From 7f756b2910d14127d7dbf3c7b193c25dfd022c77 Mon Sep 17 00:00:00 2001
From: Daniel Povey <dpovey@gmail.com>
Date: Thu, 23 Jun 2022 10:33:14 +0800
Subject: [PATCH] Introduce grad_pow option, set it to 0.9 and param_pow to
 0.85

---
 .../ASR/pruned_transducer_stateless7/optim.py | 59 ++++++++++++++-----
 1 file changed, 43 insertions(+), 16 deletions(-)

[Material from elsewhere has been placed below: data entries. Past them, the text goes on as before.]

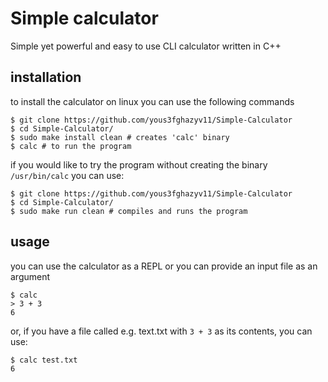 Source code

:# Simple calculator
Simple yet powerful and easy to use CLI calculator written in C++
## installation
to install the calculator on linux you can use the following commands
```
$ git clone https://github.com/yous3fghazyv11/Simple-Calculator
$ cd Simple-Calculator/
$ sudo make install clean # creates 'calc' binary
$ calc # to run the program
```
if you would like to try the program without creating the binary `/usr/bin/calc` you can use:
```
$ git clone https://github.com/yous3fghazyv11/Simple-Calculator
$ cd Simple-Calculator/
$ sudo make run clean # compiles and runs the program
```
## usage
you can use the calculator as a REPL or you can provide an input file as an argument
```
$ calc
> 3 + 3
6
```
or, if you have a file called e.g. text.txt with `3 + 3` as its contents, you can use:
```
$ calc test.txt
6
```
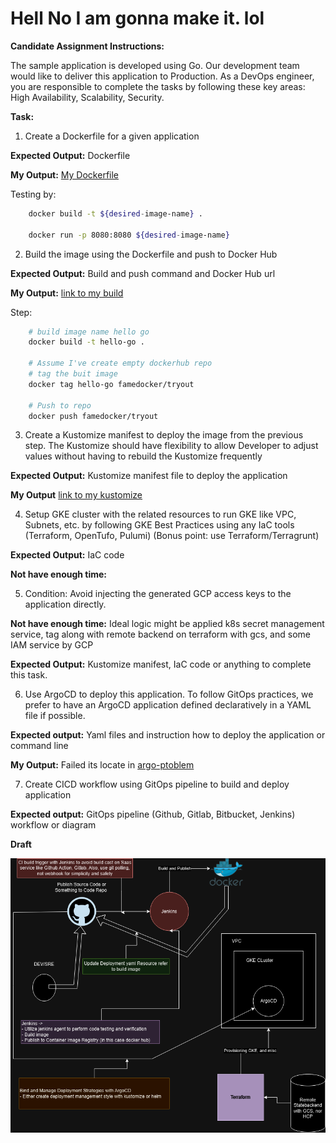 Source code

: # Hell No I am gonna make it. lol

**Candidate Assignment Instructions:**

The sample application is developed using Go. Our development team would like to deliver this application to Production. As a DevOps engineer, you are responsible to complete the tasks by following these key areas: High Availability, Scalability, Security.

**Task:**

1. Create a Dockerfile for a given application

**Expected Output:** Dockerfile

**My Output:** [My Dockerfile](Dockerfile)

Testing by:
```sh
    docker build -t ${desired-image-name} .

    docker run -p 8080:8080 ${desired-image-name}
```

2. Build the image using the Dockerfile and push to Docker Hub

**Expected Output:** Build and push command and Docker Hub url

**My Output:** [link to my build](https://hub.docker.com/r/famedocker/tryout/tags)

Step:
```sh
    # build image name hello go
    docker build -t hello-go .

    # Assume I've create empty dockerhub repo
    # tag the buit image
    docker tag hello-go famedocker/tryout

    # Push to repo
    docker push famedocker/tryout 
```

3. Create a Kustomize manifest to deploy the image from the previous step. The Kustomize should have flexibility to allow Developer to adjust values without having to rebuild the Kustomize frequently

**Expected Output:** Kustomize manifest file to deploy the application

**My Output** [link to my kustomize](kusto-lab/)

4. Setup GKE cluster with the related resources to run GKE like VPC, Subnets, etc. by following GKE Best Practices using any IaC tools (Terraform, OpenTufo, Pulumi) (Bonus point: use Terraform/Terragrunt)

**Expected Output:** IaC code

**Not have enough time:**

5. Condition: Avoid injecting the generated GCP access keys to the application directly. 

**Not have enough time:** Ideal logic might be applied k8s secret management service, tag along with remote backend on terraform with gcs, and some IAM service by GCP

**Expected Output:** Kustomize manifest, IaC code or anything to complete this task.

6. Use ArgoCD to deploy this application. To follow GitOps practices, we prefer to have an ArgoCD application defined declaratively in a YAML file if possible.

**Expected output:** Yaml files and instruction how to deploy the application or command line

**My Output:** Failed its locate in [argo-ptoblem](argo-problem/)

7. Create CICD workflow using GitOps pipeline to build and deploy application 

**Expected output:** GitOps pipeline (Github, Gitlab, Bitbucket, Jenkins) workflow or diagram

**Draft**

![My GitOps Pipeline](pic\gitops.drawio.png) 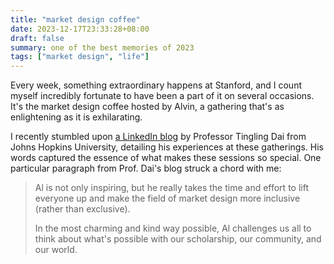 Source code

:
 ```yaml
---
title: "market design coffee"
date: 2023-12-17T23:33:28+08:00
draft: false
summary: one of the best memories of 2023
tags: ["market design", "life"]
---
```


Every week, something extraordinary happens at Stanford, and I count myself incredibly fortunate to have been a part of it on several occasions. It's the market design coffee hosted by Alvin, a gathering that's as enlightening as it is exhilarating.

I recently stumbled upon [a LinkedIn blog](https://www.linkedin.com/posts/tinglong_i-had-the-honor-of-spending-one-hour-with-activity-7136425246017884160-Xw_P?utm_source=share&utm_medium=member_desktop) by Professor Tingling Dai from Johns Hopkins University, detailing his experiences at these gatherings. His words captured the essence of what makes these sessions so special. One particular paragraph from Prof. Dai's blog struck a chord with me:

> Al is not only inspiring, but he really takes the time and effort to lift everyone up and make the field of market design more inclusive (rather than exclusive).
>
> In the most charming and kind way possible, Al challenges us all to think about what's possible with our scholarship, our community, and our world.
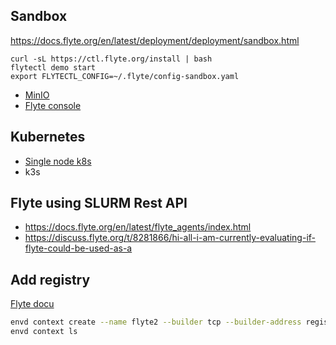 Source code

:## Sandbox

https://docs.flyte.org/en/latest/deployment/deployment/sandbox.html

```
curl -sL https://ctl.flyte.org/install | bash
flytectl demo start
export FLYTECTL_CONFIG=~/.flyte/config-sandbox.yaml
```
- [MinIO](http://localhost:30080/minio/login)
- [Flyte console](http://localhost:30080/console)

## Kubernetes

- [Single node k8s](https://github.com/davidmirror-ops/flyte-the-hard-way/blob/main/docs/on-premises/single-node/001-configure-single-node-k8s.md)
- k3s

## Flyte using SLURM Rest API

- https://docs.flyte.org/en/latest/flyte_agents/index.html
- https://discuss.flyte.org/t/8281866/hi-all-i-am-currently-evaluating-if-flyte-could-be-used-as-a


## Add registry

[Flyte docu](https://docs.flyte.org/en/latest/user_guide/environment_setup.html#local-registry)


```bash
envd context create --name flyte2 --builder tcp --builder-address registry.h-its.org --use
envd context ls
```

diff --git a/egs/librispeech/ASR/pruned_transducer_stateless7/optim.py b/egs/librispeech/ASR/pruned_transducer_stateless7/optim.py
index b4d48775b..37ff9db92 100644
--- a/egs/librispeech/ASR/pruned_transducer_stateless7/optim.py
+++ b/egs/librispeech/ASR/pruned_transducer_stateless7/optim.py
@@ -68,6 +68,8 @@ class NeutralGradient(Optimizer):
                  to the parameter rms) and 0.0 means no such normalization at all (only a scalar
                  per tensor).  In any case we fully normalize the parameter scale at the
                  whole-tensor level, for non-scalar tensors.
+       grad_pow: A scale 0 <= grad_pow <= 1.0 where 1.0 means we fully normalize the
+                 gradient magnitude.
    grad_min_rand: Minimum proportion of random tensor that we add to the gradient covariance,
                  to make the gradient covariance have less effect.

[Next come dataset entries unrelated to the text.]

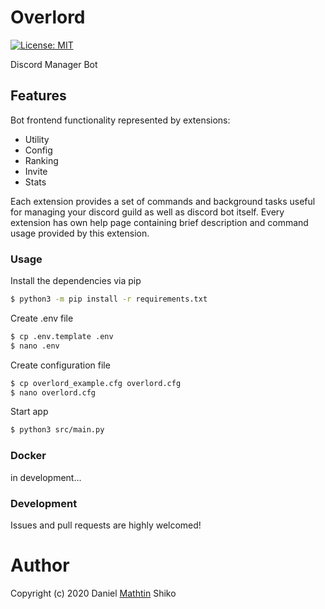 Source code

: # Overlord

[![License: MIT](https://img.shields.io/badge/License-MIT-yellow.svg)](https://opensource.org/licenses/MIT)

Discord Manager Bot

## Features

Bot frontend functionality represented by extensions:

  - Utility
  - Config
  - Ranking
  - Invite
  - Stats

Each extension provides a set of commands and background tasks useful for managing your discord guild as well as discord bot itself. Every extension has own help page containing brief description and command usage provided by this extension.

### Usage

Install the dependencies via pip

```sh
$ python3 -m pip install -r requirements.txt
```

Create .env file  

```sh
$ cp .env.template .env
$ nano .env
```

Create configuration file  

```sh
$ cp overlord_example.cfg overlord.cfg
$ nano overlord.cfg
```

Start app

```sh
$ python3 src/main.py
```

### Docker

in development...

### Development

Issues and pull requests are highly welcomed!

# Author

Copyright (c) 2020 Daniel [Mathtin](https://github.com/Mathtin/) Shiko
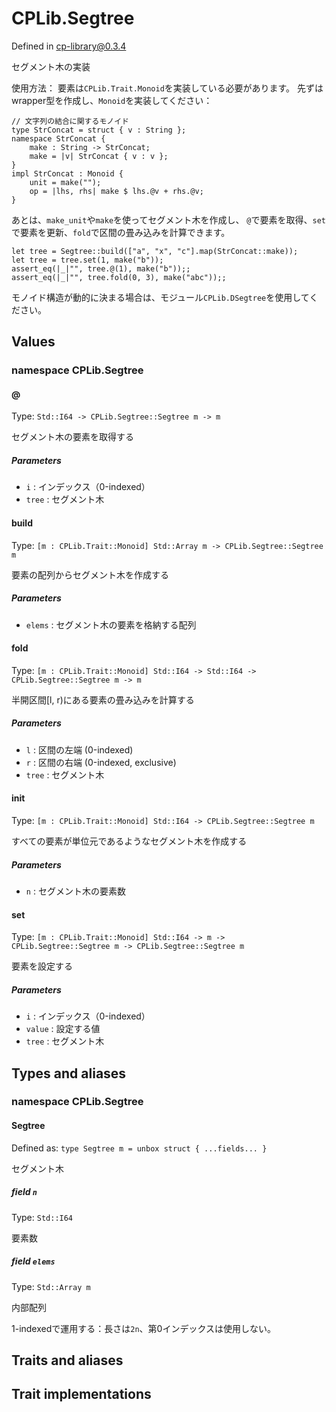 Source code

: # CPLib.Segtree

Defined in cp-library@0.3.4

セグメント木の実装

使用方法：
要素は`CPLib.Trait.Monoid`を実装している必要があります。
先ずはwrapper型を作成し、`Monoid`を実装してください：
```
// 文字列の結合に関するモノイド
type StrConcat = struct { v : String };
namespace StrConcat {
    make : String -> StrConcat;
    make = |v| StrConcat { v : v };
}
impl StrConcat : Monoid {
    unit = make("");
    op = |lhs, rhs| make $ lhs.@v + rhs.@v;
}
```
あとは、`make_unit`や`make`を使ってセグメント木を作成し、
`@`で要素を取得、`set`で要素を更新、`fold`で区間の畳み込みを計算できます。
```
let tree = Segtree::build(["a", "x", "c"].map(StrConcat::make));
let tree = tree.set(1, make("b"));
assert_eq(|_|"", tree.@(1), make("b"));;
assert_eq(|_|"", tree.fold(0, 3), make("abc"));;
```

モノイド構造が動的に決まる場合は、モジュール`CPLib.DSegtree`を使用してください。

## Values

### namespace CPLib.Segtree

#### @

Type: `Std::I64 -> CPLib.Segtree::Segtree m -> m`

セグメント木の要素を取得する

##### Parameters

- `i` : インデックス（0-indexed）
- `tree` : セグメント木

#### build

Type: `[m : CPLib.Trait::Monoid] Std::Array m -> CPLib.Segtree::Segtree m`

要素の配列からセグメント木を作成する

##### Parameters

- `elems` : セグメント木の要素を格納する配列

#### fold

Type: `[m : CPLib.Trait::Monoid] Std::I64 -> Std::I64 -> CPLib.Segtree::Segtree m -> m`

半開区間[l, r)にある要素の畳み込みを計算する

##### Parameters

- `l` : 区間の左端 (0-indexed)
- `r` : 区間の右端 (0-indexed, exclusive)
- `tree` : セグメント木

#### init

Type: `[m : CPLib.Trait::Monoid] Std::I64 -> CPLib.Segtree::Segtree m`

すべての要素が単位元であるようなセグメント木を作成する

##### Parameters

- `n` : セグメント木の要素数

#### set

Type: `[m : CPLib.Trait::Monoid] Std::I64 -> m -> CPLib.Segtree::Segtree m -> CPLib.Segtree::Segtree m`

要素を設定する

##### Parameters

- `i` : インデックス（0-indexed）
- `value` : 設定する値
- `tree` : セグメント木

## Types and aliases

### namespace CPLib.Segtree

#### Segtree

Defined as: `type Segtree m = unbox struct { ...fields... }`

セグメント木

##### field `n`

Type: `Std::I64`

要素数

##### field `elems`

Type: `Std::Array m`

内部配列

1-indexedで運用する：長さは`2n`、第0インデックスは使用しない。

## Traits and aliases

## Trait implementations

       lr_for_speedup: A learning rate that determines how much speedup we aim for by
@@ -85,7 +87,7 @@ class NeutralGradient(Optimizer):
             lr=3e-02,
             betas=(0.9, 0.98),
             scale_speed=0.1,
-            grad_eps=1e-14,
+            grad_eps=1e-10,
             param_eps=1.0e-06,
             param_rel_eps=1.0e-04,
             param_max_rms=2.0,
@@ -93,7 +95,8 @@ class NeutralGradient(Optimizer):
             max_fullcov_size=1023,
             estimate_period=2000,
             stats_steps=200,
-            param_pow=0.75,
+            param_pow=0.85,
+            grad_pow=0.9,
             grad_min_rand=0.0,
             lr_for_speedup=0.03,
             speedup_recalibrate_period=100,
@@ -143,6 +146,7 @@ class NeutralGradient(Optimizer):
             estimate_period=estimate_period,
             stats_steps=stats_steps,
             param_pow=param_pow,
+            grad_pow=grad_pow,
             grad_min_rand=grad_min_rand,
             lr_for_speedup=lr_for_speedup,
             speedup_recalibrate_period=speedup_recalibrate_period,
@@ -181,6 +185,7 @@ class NeutralGradient(Optimizer):
             estimate_period = group["estimate_period"]
             stats_steps = group["stats_steps"]
             param_pow = group["param_pow"]
+            grad_pow = group["grad_pow"]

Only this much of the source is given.